* WORK INSTRUCTION:
For the entries below, print exactly the lines between the line holding "promise有两个参数,r" and the line holding "根据一个值的形态(具有哪些属", inclusive, and nothing else.

Pictures paired with source code
Start of Block

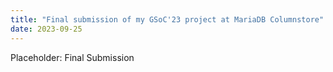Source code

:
 ```yaml
---
title: "Final submission of my GSoC'23 project at MariaDB Columnstore"
date: 2023-09-25
---
```


Placeholder: Final Submission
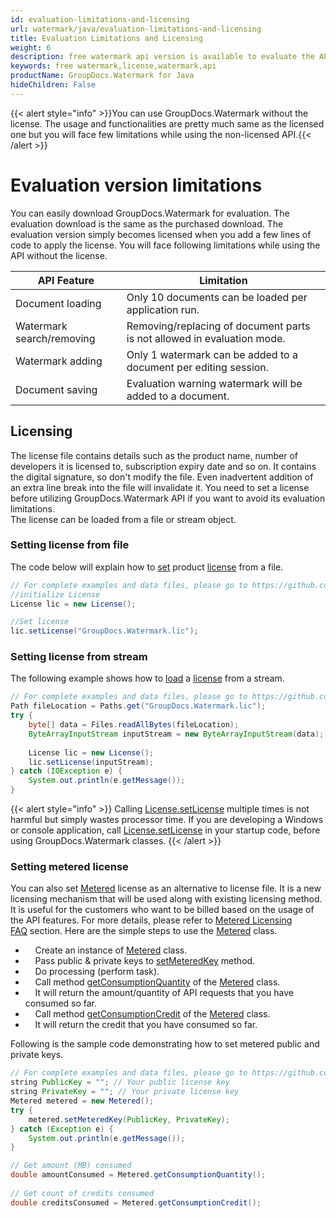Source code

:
 ```yaml
---
id: evaluation-limitations-and-licensing
url: watermark/java/evaluation-limitations-and-licensing
title: Evaluation Limitations and Licensing
weight: 6
description: free watermark api version is available to evaluate the API which will be similar as licensed but with few limitations.
keywords: free watermark,license,watermark,api 
productName: GroupDocs.Watermark for Java
hideChildren: False
---
```

{{< alert style="info" >}}You can use GroupDocs.Watermark without the license. The usage and functionalities are pretty much same as the licensed one but you will face few limitations while using the non-licensed API.{{< /alert >}}

# Evaluation version limitations

You can easily download GroupDocs.Watermark for evaluation. The evaluation download is the same as the purchased download. The evaluation version simply becomes licensed when you add a few lines of code to apply the license. You will face following limitations while using the API without the license.  

| API Feature | Limitation |
| --- | --- |
| Document loading | Only 10 documents can be loaded per application run.    |
| Watermark search/removing | Removing/replacing of document parts is not allowed in evaluation mode.  |
| Watermark adding | Only 1 watermark can be added to a document per editing session.  |
| Document saving | Evaluation warning watermark will be added to a document.  |

## Licensing

The license file contains details such as the product name, number of developers it is licensed to, subscription expiry date and so on. It contains the digital signature, so don't modify the file. Even inadvertent addition of an extra line break into the file will invalidate it. You need to set a license before utilizing GroupDocs.Watermark API if you want to avoid its evaluation limitations.   
The license can be loaded from a file or stream object.

### Setting license from file

The code below will explain how to [set](https://apireference.groupdocs.com/watermark/java/com.groupdocs.watermark.licensing/License#setLicense(java.lang.String)) product [license](https://apireference.groupdocs.com/watermark/java/com.groupdocs.watermark.licensing/License) from a file.

```java
// For complete examples and data files, please go to https://github.com/groupdocs-watermark/GroupDocs.Watermark-for-Java
//initialize License
License lic = new License();

//Set license
lic.setLicense("GroupDocs.Watermark.lic");
```

### Setting license from stream

The following example shows how to [load](https://apireference.groupdocs.com/watermark/java/com.groupdocs.watermark.licensing/License#setLicense(java.io.InputStream)) a [license](https://apireference.groupdocs.com/watermark/java/com.groupdocs.watermark.licensing/License) from a stream.

```java
// For complete examples and data files, please go to https://github.com/groupdocs-watermark/GroupDocs.Watermark-for-Java
Path fileLocation = Paths.get("GroupDocs.Watermark.lic");
try {
    byte[] data = Files.readAllBytes(fileLocation);
    ByteArrayInputStream inputStream = new ByteArrayInputStream(data);
 
    License lic = new License();
    lic.setLicense(inputStream);
} catch (IOException e) {
    System.out.println(e.getMessage());
}
```

{{< alert style="info" >}}
Calling [License.setLicense](https://apireference.groupdocs.com/watermark/java/com.groupdocs.watermark.licensing/License#setLicense(java.io.InputStream)) multiple times is not harmful but simply wastes processor time. If you are developing a Windows or console application, call [License.setLicense](https://apireference.groupdocs.com/watermark/java/com.groupdocs.watermark.licensing/License#setLicense(java.io.InputStream)) in your startup code, before using GroupDocs.Watermark classes.
{{< /alert >}}

### Setting metered license
You can also set [Metered](https://apireference.groupdocs.com/watermark/java/com.groupdocs.watermark.licensing/Metered) license as an alternative to license file. It is a new licensing mechanism that will be used along with existing licensing method. It is useful for the customers who want to be billed based on the usage of the API features. For more details, please refer to [Metered Licensing FAQ](https://purchase.groupdocs.com/faqs/licensing/metered) section.
Here are the simple steps to use the [Metered](https://apireference.groupdocs.com/watermark/java/com.groupdocs.watermark.licensing/Metered) class.
*       Create an instance of [Metered](https://apireference.groupdocs.com/watermark/java/com.groupdocs.watermark.licensing/Metered) class.
*       Pass public & private keys to [setMeteredKey](https://apireference.groupdocs.com/watermark/java/com.groupdocs.watermark.licensing/Metered#setMeteredKey(java.lang.String,%20java.lang.String)) method.
*       Do processing (perform task).
*       Call method [getConsumptionQuantity](https://apireference.groupdocs.com/watermark/java/com.groupdocs.watermark.licensing/Metered#getConsumptionQuantity()) of the [Metered](https://apireference.groupdocs.com/watermark/java/com.groupdocs.watermark.licensing/Metered) class.
*       It will return the amount/quantity of API requests that you have consumed so far.
*       Call method [getConsumptionCredit](https://apireference.groupdocs.com/watermark/java/com.groupdocs.watermark.licensing/Metered#getConsumptionCredit()) of the [Metered](https://apireference.groupdocs.com/watermark/java/com.groupdocs.watermark.licensing/Metered) class.
*       It will return the credit that you have consumed so far.

Following is the sample code demonstrating how to set metered public and private keys.

```java
// For complete examples and data files, please go to https://github.com/groupdocs-watermark/GroupDocs.Watermark-for-Java
string PublicKey = ""; // Your public license key
string PrivateKey = ""; // Your private license key
Metered metered = new Metered();
try {
    metered.setMeteredKey(PublicKey, PrivateKey);
} catch (Exception e) {
    System.out.println(e.getMessage());
}

// Get amount (MB) consumed
double amountConsumed = Metered.getConsumptionQuantity();
 
// Get count of credits consumed
double creditsConsumed = Metered.getConsumptionCredit();
```
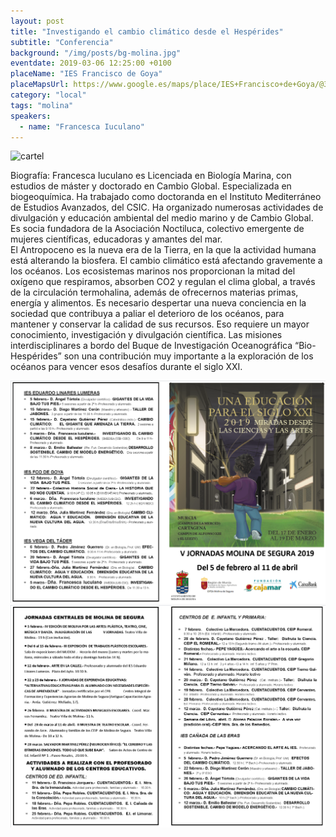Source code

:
 ```yaml
---
layout: post
title: "Investigando el cambio climático desde el Hespérides"
subtitle: "Conferencia"
background: "/img/posts/bg-molina.jpg"
eventdate: 2019-03-06 12:25:00 +0100
placeName: "IES Francisco de Goya"
placeMapsUrl: https://www.google.es/maps/place/IES+Francisco+de+Goya/@38.0597903,-1.2145567,17z/data=!3m1!4b1!4m5!3m4!1s0xd6478aa899dea47:0xca339e5cf9611bf2!8m2!3d38.0597861!4d-1.212368
category: "local"
tags: "molina"
speakers:
  - name: "Francesca Iuculano"
---
```

![cartel](/img/posts/francescaiuculanopng.png)  

Biografía:
Francesca Iuculano es Licenciada en Biología Marina, con estudios de máster y doctorado en Cambio Global. Especializada en biogeoquímica. Ha trabajado como doctoranda en el Instituto Mediterráneo de Estudios Avanzados, del CSIC. Ha organizado numerosas actividades de divulgación y educación ambiental del medio marino y de Cambio Global. Es socia fundadora de la Asociación Noctiluca, colectivo emergente de mujeres científicas, educadoras y amantes del mar.   
El Antropoceno es la nueva era de la Tierra, en la que la actividad humana está alterando la biosfera. El cambio climático está afectando gravemente a los océanos. Los ecosistemas marinos nos proporcionan la mitad del oxígeno que respiramos, absorben CO2 y regulan el clima global, a través de la circulación termohalina, además de ofrecernos materias primas, energía y alimentos. Es necesario despertar una nueva conciencia en la sociedad que contribuya a paliar el deterioro de los océanos, para mantener y conservar la calidad de sus recursos. Eso requiere un mayor conocimiento, investigación y divulgación científica. Las misiones interdisciplinares a bordo del Buque de Investigación Oceanográfica “Bio-Hespérides” son una contribución muy importante a la exploración de los océanos para vencer esos desafíos durante el siglo XXI.

![cartel](/img/posts/1folletomolina.png)
![cartel](/img/posts/2folletomolina.png)

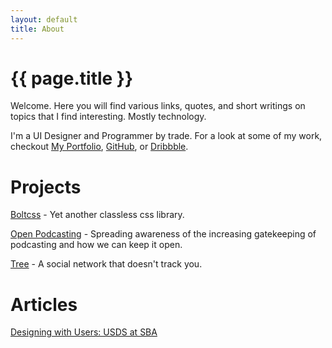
 ```yaml
---
layout: default
title: About
---
```

# {{ page.title }} <i class="fa fa-bolt"></i>
Welcome. Here you will find various links, quotes, and short writings on topics that I find interesting. Mostly technology.

I'm a UI Designer and Programmer by trade. For a look at some of my work, checkout [My Portfolio](/portfolio), [GitHub](http://github.com/tbolt), or [Dribbble](http://dribbble.com/tbolt).

# Projects

[Boltcss](https://boltcss.com) - Yet another classless css library.

[Open Podcasting](https://openpodcasting.com) - Spreading awareness of the increasing gatekeeping of podcasting and how we can keep it open.

[Tree](https://github.com/tbolt/tree) - A social network that doesn't track you. 

# Articles
[Designing with Users: USDS at SBA](https://medium.com/the-u-s-digital-service/designing-with-users-usds-at-sba-e04f5e3911b8)


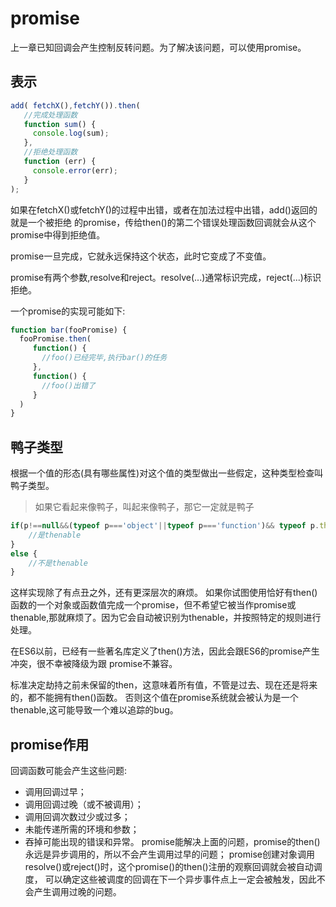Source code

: # promise
上一章已知回调会产生控制反转问题。为了解决该问题，可以使用promise。

## 表示
```javascript
add( fetchX(),fetchY()).then(
   //完成处理函数
   function sum() {
     console.log(sum);
   },
   //拒绝处理函数
   function (err) {
     console.error(err);
   }
);

```
如果在fetchX()或fetchY()的过程中出错，或者在加法过程中出错，add()返回的就是一个被拒绝
的promise，传给then()的第二个错误处理函数回调就会从这个promise中得到拒绝值。

promise一旦完成，它就永远保持这个状态，此时它变成了不变值。

promise有两个参数,resolve和reject。resolve(...)通常标识完成，reject(...)标识拒绝。

一个promise的实现可能如下:
```javascript
function bar(fooPromise) {
  fooPromise.then(
     function() {
       //foo()已经完毕,执行bar()的任务
     },
     function() {
       //foo()出错了
     }
  )
}
```
## 鸭子类型
根据一个值的形态(具有哪些属性)对这个值的类型做出一些假定，这种类型检查叫鸭子类型。
> 如果它看起来像鸭子，叫起来像鸭子，那它一定就是鸭子
```javascript
if(p!==null&&(typeof p==='object'||typeof p==='function')&& typeof p.then==='function'){
	//是thenable
}
else {
	//不是thenable
}
```
这样实现除了有点丑之外，还有更深层次的麻烦。
如果你试图使用恰好有then()函数的一个对象或函数值完成一个promise，但不希望它被当作promise或
thenable,那就麻烦了。因为它会自动被识别为thenable，并按照特定的规则进行处理。

在ES6以前，已经有一些著名库定义了then()方法，因此会跟ES6的promise产生冲突，很不幸被降级为跟
promise不兼容。

标准决定劫持之前未保留的then，这意味着所有值，不管是过去、现在还是将来的，都不能拥有then()函数。
否则这个值在promise系统就会被认为是一个thenable,这可能导致一个难以追踪的bug。

## promise作用
回调函数可能会产生这些问题:
+ 调用回调过早；
+ 调用回调过晚（或不被调用）；
+ 调用回调次数过少或过多；
+ 未能传递所需的环境和参数；
+ 吞掉可能出现的错误和异常。
promise能解决上面的问题，promise的then()永远是异步调用的，所以不会产生调用过早的问题；
promise创建对象调用resolve()或reject()时，这个promise()的then()注册的观察回调就会被自动调度，
可以确定这些被调度的回调在下一个异步事件点上一定会被触发，因此不会产生调用过晚的问题。

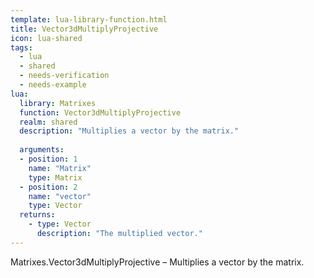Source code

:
 ```yaml
---
template: lua-library-function.html
title: Vector3dMultiplyProjective
icon: lua-shared
tags:
  - lua
  - shared
  - needs-verification
  - needs-example
lua:
  library: Matrixes
  function: Vector3dMultiplyProjective
  realm: shared
  description: "Multiplies a vector by the matrix."
  
  arguments:
  - position: 1
    name: "Matrix"
    type: Matrix
  - position: 2
    name: "vector"
    type: Vector
  returns:
    - type: Vector
      description: "The multiplied vector."
---
```


<div class="lua__search__keywords">
Matrixes.Vector3dMultiplyProjective &#x2013; Multiplies a vector by the matrix.
</div>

End of Block

* ANSWER FOR THE TASK:
promise有两个参数,resolve和reject。resolve(...)通常标识完成，reject(...)标识拒绝。

一个promise的实现可能如下:
```javascript
function bar(fooPromise) {
  fooPromise.then(
     function() {
       //foo()已经完毕,执行bar()的任务
     },
     function() {
       //foo()出错了
     }
  )
}
```
## 鸭子类型
根据一个值的形态(具有哪些属性)对这个值的类型做出一些假定，这种类型检查叫鸭子类型。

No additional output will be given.